**RECORDS FOR THE TASK**
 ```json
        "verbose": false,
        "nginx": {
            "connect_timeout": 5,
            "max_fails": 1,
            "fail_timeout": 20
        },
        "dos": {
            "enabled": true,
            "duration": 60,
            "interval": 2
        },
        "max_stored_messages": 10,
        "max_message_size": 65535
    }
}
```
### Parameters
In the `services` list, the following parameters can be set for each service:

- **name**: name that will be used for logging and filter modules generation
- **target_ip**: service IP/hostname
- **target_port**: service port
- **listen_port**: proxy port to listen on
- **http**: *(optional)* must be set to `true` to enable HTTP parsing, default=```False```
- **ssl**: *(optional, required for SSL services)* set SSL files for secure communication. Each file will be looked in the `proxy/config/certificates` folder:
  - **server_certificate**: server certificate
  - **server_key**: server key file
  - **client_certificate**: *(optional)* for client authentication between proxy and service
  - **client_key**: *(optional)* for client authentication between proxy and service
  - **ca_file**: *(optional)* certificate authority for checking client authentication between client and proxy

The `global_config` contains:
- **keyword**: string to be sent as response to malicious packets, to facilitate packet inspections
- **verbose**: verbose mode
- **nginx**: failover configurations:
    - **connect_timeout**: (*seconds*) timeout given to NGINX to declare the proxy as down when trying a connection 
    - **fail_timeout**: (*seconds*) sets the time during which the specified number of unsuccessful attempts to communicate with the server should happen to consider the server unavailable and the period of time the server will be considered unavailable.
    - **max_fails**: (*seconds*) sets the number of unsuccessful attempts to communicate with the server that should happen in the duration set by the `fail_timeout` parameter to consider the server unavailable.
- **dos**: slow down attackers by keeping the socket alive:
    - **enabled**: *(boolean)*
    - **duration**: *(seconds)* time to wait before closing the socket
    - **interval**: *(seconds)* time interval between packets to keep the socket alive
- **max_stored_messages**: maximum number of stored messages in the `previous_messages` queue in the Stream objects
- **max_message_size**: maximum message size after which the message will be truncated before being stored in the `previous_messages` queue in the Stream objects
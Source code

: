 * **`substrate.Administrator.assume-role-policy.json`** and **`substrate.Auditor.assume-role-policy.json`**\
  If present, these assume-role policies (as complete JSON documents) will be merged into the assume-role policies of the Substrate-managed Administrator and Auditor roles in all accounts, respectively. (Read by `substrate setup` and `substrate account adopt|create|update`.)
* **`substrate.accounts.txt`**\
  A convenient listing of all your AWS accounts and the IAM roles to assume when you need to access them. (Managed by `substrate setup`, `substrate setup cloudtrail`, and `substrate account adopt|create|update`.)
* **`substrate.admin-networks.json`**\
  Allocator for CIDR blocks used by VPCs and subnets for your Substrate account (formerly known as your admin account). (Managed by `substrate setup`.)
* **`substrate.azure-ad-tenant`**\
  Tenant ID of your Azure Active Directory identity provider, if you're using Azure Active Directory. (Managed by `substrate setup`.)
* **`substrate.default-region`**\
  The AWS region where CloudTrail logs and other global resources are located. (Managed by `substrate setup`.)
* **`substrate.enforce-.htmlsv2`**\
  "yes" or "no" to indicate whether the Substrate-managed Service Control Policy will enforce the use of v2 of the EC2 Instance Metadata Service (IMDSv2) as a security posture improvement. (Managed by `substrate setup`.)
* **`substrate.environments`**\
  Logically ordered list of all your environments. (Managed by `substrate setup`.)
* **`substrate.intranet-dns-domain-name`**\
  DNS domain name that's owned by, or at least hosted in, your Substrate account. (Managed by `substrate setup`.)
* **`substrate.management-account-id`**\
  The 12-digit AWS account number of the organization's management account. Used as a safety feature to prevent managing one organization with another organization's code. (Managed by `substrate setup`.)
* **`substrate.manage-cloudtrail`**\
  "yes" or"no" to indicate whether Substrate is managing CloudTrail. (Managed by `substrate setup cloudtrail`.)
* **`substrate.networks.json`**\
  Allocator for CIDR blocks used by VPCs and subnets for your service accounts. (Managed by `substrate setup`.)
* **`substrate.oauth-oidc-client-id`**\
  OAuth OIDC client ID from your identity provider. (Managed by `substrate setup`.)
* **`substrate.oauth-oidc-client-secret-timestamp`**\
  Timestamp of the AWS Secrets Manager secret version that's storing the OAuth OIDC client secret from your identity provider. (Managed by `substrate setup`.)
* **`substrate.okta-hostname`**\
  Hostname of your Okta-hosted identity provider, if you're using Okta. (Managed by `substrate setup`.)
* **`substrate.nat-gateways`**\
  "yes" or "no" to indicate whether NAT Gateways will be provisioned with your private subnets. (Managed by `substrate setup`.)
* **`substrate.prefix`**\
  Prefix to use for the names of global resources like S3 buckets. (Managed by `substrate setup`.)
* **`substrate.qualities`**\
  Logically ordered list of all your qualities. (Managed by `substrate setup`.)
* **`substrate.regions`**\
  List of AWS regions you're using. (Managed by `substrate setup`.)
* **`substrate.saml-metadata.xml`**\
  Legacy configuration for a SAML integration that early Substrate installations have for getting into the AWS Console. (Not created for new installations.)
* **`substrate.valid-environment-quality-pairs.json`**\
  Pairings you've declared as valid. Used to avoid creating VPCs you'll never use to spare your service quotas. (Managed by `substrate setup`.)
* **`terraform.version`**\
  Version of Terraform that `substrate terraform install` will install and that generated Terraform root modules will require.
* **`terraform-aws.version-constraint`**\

**WHAT THE TASK REQUIRES**
Would you output, from the records above, exactly the run of lines that starts at the line containing "- **name**: name" and ends at the line containing "- **nginx**: failover", and only that run?

**TASK ANSWER**
- **name**: name that will be used for logging and filter modules generation
- **target_ip**: service IP/hostname
- **target_port**: service port
- **listen_port**: proxy port to listen on
- **http**: *(optional)* must be set to `true` to enable HTTP parsing, default=```False```
- **ssl**: *(optional, required for SSL services)* set SSL files for secure communication. Each file will be looked in the `proxy/config/certificates` folder:
  - **server_certificate**: server certificate
  - **server_key**: server key file
  - **client_certificate**: *(optional)* for client authentication between proxy and service
  - **client_key**: *(optional)* for client authentication between proxy and service
  - **ca_file**: *(optional)* certificate authority for checking client authentication between client and proxy

The `global_config` contains:
- **keyword**: string to be sent as response to malicious packets, to facilitate packet inspections
- **verbose**: verbose mode
- **nginx**: failover configurations:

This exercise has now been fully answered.